**Records excerpted from a collection**
——

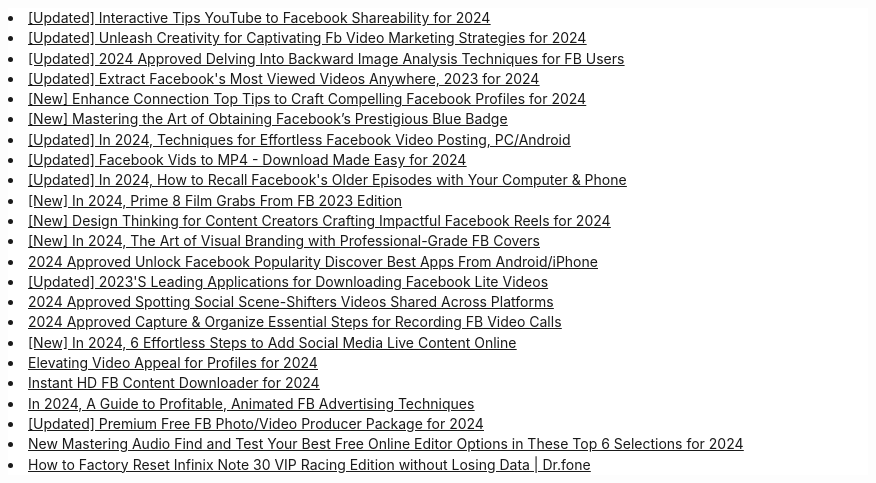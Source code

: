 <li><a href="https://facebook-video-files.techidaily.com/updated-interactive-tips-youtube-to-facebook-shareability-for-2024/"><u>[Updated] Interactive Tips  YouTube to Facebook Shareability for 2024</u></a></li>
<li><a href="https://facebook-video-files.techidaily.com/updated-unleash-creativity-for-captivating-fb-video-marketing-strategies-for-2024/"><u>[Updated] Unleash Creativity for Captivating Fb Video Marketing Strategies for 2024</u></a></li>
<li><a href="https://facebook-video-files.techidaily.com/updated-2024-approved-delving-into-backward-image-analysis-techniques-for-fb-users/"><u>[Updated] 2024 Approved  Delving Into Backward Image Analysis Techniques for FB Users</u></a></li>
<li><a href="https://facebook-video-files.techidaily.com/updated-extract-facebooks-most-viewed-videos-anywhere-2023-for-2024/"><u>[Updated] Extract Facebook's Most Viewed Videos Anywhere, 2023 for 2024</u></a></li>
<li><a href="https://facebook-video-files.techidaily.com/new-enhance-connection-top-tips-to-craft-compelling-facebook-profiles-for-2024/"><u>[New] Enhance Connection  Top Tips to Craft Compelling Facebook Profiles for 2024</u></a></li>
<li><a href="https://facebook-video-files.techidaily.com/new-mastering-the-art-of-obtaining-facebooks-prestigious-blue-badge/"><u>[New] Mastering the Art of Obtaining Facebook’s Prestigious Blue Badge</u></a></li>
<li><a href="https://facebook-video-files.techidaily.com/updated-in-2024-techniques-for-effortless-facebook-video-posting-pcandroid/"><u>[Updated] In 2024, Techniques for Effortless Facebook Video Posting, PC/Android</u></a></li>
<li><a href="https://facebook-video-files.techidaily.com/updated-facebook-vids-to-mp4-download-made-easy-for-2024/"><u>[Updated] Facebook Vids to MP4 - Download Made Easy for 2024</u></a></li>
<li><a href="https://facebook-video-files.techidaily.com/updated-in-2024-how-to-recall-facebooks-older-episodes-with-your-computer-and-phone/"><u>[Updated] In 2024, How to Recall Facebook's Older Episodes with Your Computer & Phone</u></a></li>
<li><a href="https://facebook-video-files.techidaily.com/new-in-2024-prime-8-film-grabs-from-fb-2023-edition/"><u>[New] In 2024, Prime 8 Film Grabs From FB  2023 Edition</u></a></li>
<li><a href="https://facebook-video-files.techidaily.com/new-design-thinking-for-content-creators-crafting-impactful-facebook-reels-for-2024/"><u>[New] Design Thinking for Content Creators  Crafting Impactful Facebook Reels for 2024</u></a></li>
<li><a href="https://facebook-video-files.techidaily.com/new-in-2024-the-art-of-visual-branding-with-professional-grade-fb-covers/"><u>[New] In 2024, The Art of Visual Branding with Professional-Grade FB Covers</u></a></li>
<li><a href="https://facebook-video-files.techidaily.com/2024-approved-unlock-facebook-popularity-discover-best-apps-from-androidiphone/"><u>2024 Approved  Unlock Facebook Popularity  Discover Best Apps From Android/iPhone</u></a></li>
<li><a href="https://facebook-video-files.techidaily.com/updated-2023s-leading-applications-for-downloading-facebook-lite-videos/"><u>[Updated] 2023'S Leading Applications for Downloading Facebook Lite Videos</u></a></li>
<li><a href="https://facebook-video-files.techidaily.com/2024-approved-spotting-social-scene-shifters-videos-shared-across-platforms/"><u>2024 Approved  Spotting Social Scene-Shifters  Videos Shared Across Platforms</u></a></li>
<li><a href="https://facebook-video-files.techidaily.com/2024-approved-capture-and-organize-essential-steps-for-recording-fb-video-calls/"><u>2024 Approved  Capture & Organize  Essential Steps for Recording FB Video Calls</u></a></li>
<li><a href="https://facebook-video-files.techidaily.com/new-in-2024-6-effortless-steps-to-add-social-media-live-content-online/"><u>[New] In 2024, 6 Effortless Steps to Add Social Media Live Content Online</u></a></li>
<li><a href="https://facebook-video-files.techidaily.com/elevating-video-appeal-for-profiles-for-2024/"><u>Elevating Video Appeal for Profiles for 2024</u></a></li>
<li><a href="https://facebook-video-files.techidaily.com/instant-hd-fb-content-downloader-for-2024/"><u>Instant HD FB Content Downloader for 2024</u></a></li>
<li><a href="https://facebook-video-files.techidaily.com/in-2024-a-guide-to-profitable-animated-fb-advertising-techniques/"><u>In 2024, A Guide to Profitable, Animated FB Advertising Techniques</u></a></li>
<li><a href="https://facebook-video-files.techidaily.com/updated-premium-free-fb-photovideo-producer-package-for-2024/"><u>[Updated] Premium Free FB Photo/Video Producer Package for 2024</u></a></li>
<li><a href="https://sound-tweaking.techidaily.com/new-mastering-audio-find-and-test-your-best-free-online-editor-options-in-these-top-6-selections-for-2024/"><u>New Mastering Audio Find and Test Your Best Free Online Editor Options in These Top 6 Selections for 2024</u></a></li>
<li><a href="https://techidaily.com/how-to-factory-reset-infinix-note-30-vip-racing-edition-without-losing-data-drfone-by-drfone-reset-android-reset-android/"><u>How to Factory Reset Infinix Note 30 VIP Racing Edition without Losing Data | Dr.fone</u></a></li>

——

Reproduce only the lines running from the beginning of the entries above to the line holding "Prestigious Blue Badge</u></a></li>", inclusive. Pictures stay out of the copy.

**EXPECTED OUTPUT**
Source code

: <li><a href="https://facebook-video-files.techidaily.com/updated-interactive-tips-youtube-to-facebook-shareability-for-2024/"><u>[Updated] Interactive Tips  YouTube to Facebook Shareability for 2024</u></a></li>
<li><a href="https://facebook-video-files.techidaily.com/updated-unleash-creativity-for-captivating-fb-video-marketing-strategies-for-2024/"><u>[Updated] Unleash Creativity for Captivating Fb Video Marketing Strategies for 2024</u></a></li>
<li><a href="https://facebook-video-files.techidaily.com/updated-2024-approved-delving-into-backward-image-analysis-techniques-for-fb-users/"><u>[Updated] 2024 Approved  Delving Into Backward Image Analysis Techniques for FB Users</u></a></li>
<li><a href="https://facebook-video-files.techidaily.com/updated-extract-facebooks-most-viewed-videos-anywhere-2023-for-2024/"><u>[Updated] Extract Facebook's Most Viewed Videos Anywhere, 2023 for 2024</u></a></li>
<li><a href="https://facebook-video-files.techidaily.com/new-enhance-connection-top-tips-to-craft-compelling-facebook-profiles-for-2024/"><u>[New] Enhance Connection  Top Tips to Craft Compelling Facebook Profiles for 2024</u></a></li>
<li><a href="https://facebook-video-files.techidaily.com/new-mastering-the-art-of-obtaining-facebooks-prestigious-blue-badge/"><u>[New] Mastering the Art of Obtaining Facebook’s Prestigious Blue Badge</u></a></li>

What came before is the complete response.